Yes! But I don't know what they are called either! And I can't actually picture what they look like before they die. But I will search my wild flower book and see what I can find. I used to collect these as a kid - they "rattle" when you shake them, if I recall?


----------



## willow_girl (Dec 7, 2002)

Nigella damascena, perhaps?


----------



## Sweetsong (Dec 4, 2010)

You're not talking about the _milkweed_, are you? Butterflies like them.

http://en.wikipedia.org/wiki/Asclepias_syriaca


----------



## tinknal (May 21, 2004)

Sweetsong said:


> You're not talking about the _milkweed_, are you? Butterflies like them.
> 
> http://en.wikipedia.org/wiki/Asclepias_syriaca


LOL, no, I eat the milkweed!


----------



## tinknal (May 21, 2004)

willow_girl said:


> Nigella damascena, perhaps?


No, but the dried seed head looks similar.


----------



## tinknal (May 21, 2004)

offthegrid said:


> Yes! But I don't know what they are called either! And I can't actually picture what they look like before they die. But I will search my wild flower book and see what I can find. I used to collect these as a kid - they "rattle" when you shake them, if I recall?
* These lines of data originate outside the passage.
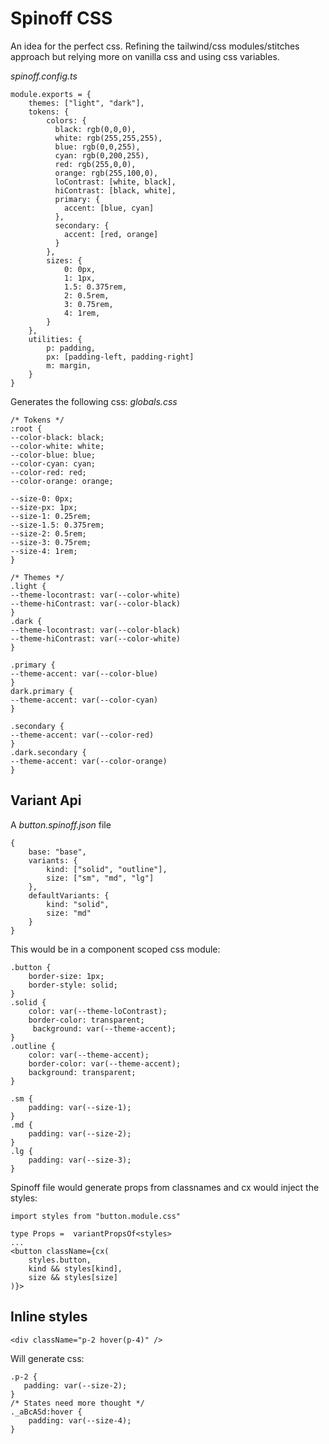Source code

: # Spinoff CSS

An idea for the perfect css. Refining the tailwind/css modules/stitches approach but relying more on vanilla css and using css variables.

_spinoff.config.ts_

```
module.exports = {
    themes: ["light", "dark"],
    tokens: {
        colors: {
          black: rgb(0,0,0),
          white: rgb(255,255,255),
          blue: rgb(0,0,255),
          cyan: rgb(0,200,255),
          red: rgb(255,0,0),
          orange: rgb(255,100,0),
          loContrast: [white, black],
          hiContrast: [black, white],
          primary: {
            accent: [blue, cyan]
          },
          secondary: {
            accent: [red, orange]
          }
        },
        sizes: {
            0: 0px,
            1: 1px,
            1.5: 0.375rem,
            2: 0.5rem,
            3: 0.75rem,
            4: 1rem,
        }
    },
    utilities: {
        p: padding,
        px: [padding-left, padding-right]
        m: margin,
    }
}
```

Generates the following css:
_globals.css_

```
/* Tokens */
:root {
--color-black: black;
--color-white: white;
--color-blue: blue;
--color-cyan: cyan;
--color-red: red;
--color-orange: orange;

--size-0: 0px;
--size-px: 1px;
--size-1: 0.25rem;
--size-1.5: 0.375rem;
--size-2: 0.5rem;
--size-3: 0.75rem;
--size-4: 1rem;
}

/* Themes */
.light {
--theme-locontrast: var(--color-white)
--theme-hiContrast: var(--color-black)
}
.dark {
--theme-locontrast: var(--color-black)
--theme-hiContrast: var(--color-white)
}

.primary {
--theme-accent: var(--color-blue)
}
dark.primary {
--theme-accent: var(--color-cyan)
}

.secondary {
--theme-accent: var(--color-red)
}
.dark.secondary {
--theme-accent: var(--color-orange)
}

```

## Variant Api

A _button.spinoff.json_ file

```
{
    base: "base",
    variants: {
        kind: ["solid", "outline"],
        size: ["sm", "md", "lg"]
    },
    defaultVariants: {
        kind: "solid",
        size: "md"
    }
}
```

This would be in a component scoped css module:

```
.button {
    border-size: 1px;
    border-style: solid;
}
.solid {
    color: var(--theme-loContrast);
    border-color: transparent;
     background: var(--theme-accent);
}
.outline {
    color: var(--theme-accent);
    border-color: var(--theme-accent);
    background: transparent;
}

.sm {
    padding: var(--size-1);
}
.md {
    padding: var(--size-2);
}
.lg {
    padding: var(--size-3);
}
```

Spinoff file would generate props from classnames and cx would inject the styles:

```
import styles from "button.module.css"

type Props =  variantPropsOf<styles>
...
<button className={cx(
    styles.button,
    kind && styles[kind],
    size && styles[size]
)}>
```

## Inline styles

```
<div className="p-2 hover(p-4)" />
```

Will generate css:

```
.p-2 {
   padding: var(--size-2);
}
/* States need more thought */
._aBcASd:hover {
    padding: var(--size-4);
}
```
Yes, they rattle, and the seeds look like poppy seed. I would like to know if they are edible and you can use them like poppy seeds.


----------



## neparose (Nov 16, 2009)

Try looking up Evening Lychnis. We called them something else when we were kids but cant remember what. If they are the same ones I recall, if you peeled off the lower green part, there was a hard green pod that was vase shaped. If you crushed the pod, it was full of little white seeds. If you crushed it after the flower withered and the pod turned brown and brittle, the seeds were black.
rose


----------



## Our Little Farm (Apr 26, 2010)

Aquilegias perhaps? (Common name Columbine).


----------



## Tiempo (May 22, 2008)

White campion?


----------



## tinknal (May 21, 2004)

Tiempo said:


> White campion?


That's it! Thanks, do you know if the seeds are edible?

(and thanks to everyone else for their suggestions!)


----------



## Our Little Farm (Apr 26, 2010)

I was always told that no part of it were edible, but maybe someone knows different for sure.


----------



## Osiris (Jun 9, 2010)

The flowers and leaves are edible. "The seed has been used as a parasiticide to treat infestations of lice in the hair." Not sure why you'd want to eat them tho. Seem to be an insecticide. 
http://montana.plant-life.org/species/aquilegia_flav.htm
http://woodridge.wordpress.com/2010/04/18/edible-flowers-columbine/


----------



## Tiempo (May 22, 2008)

Osiris, the plant Tink has is white campion, not edible.


----------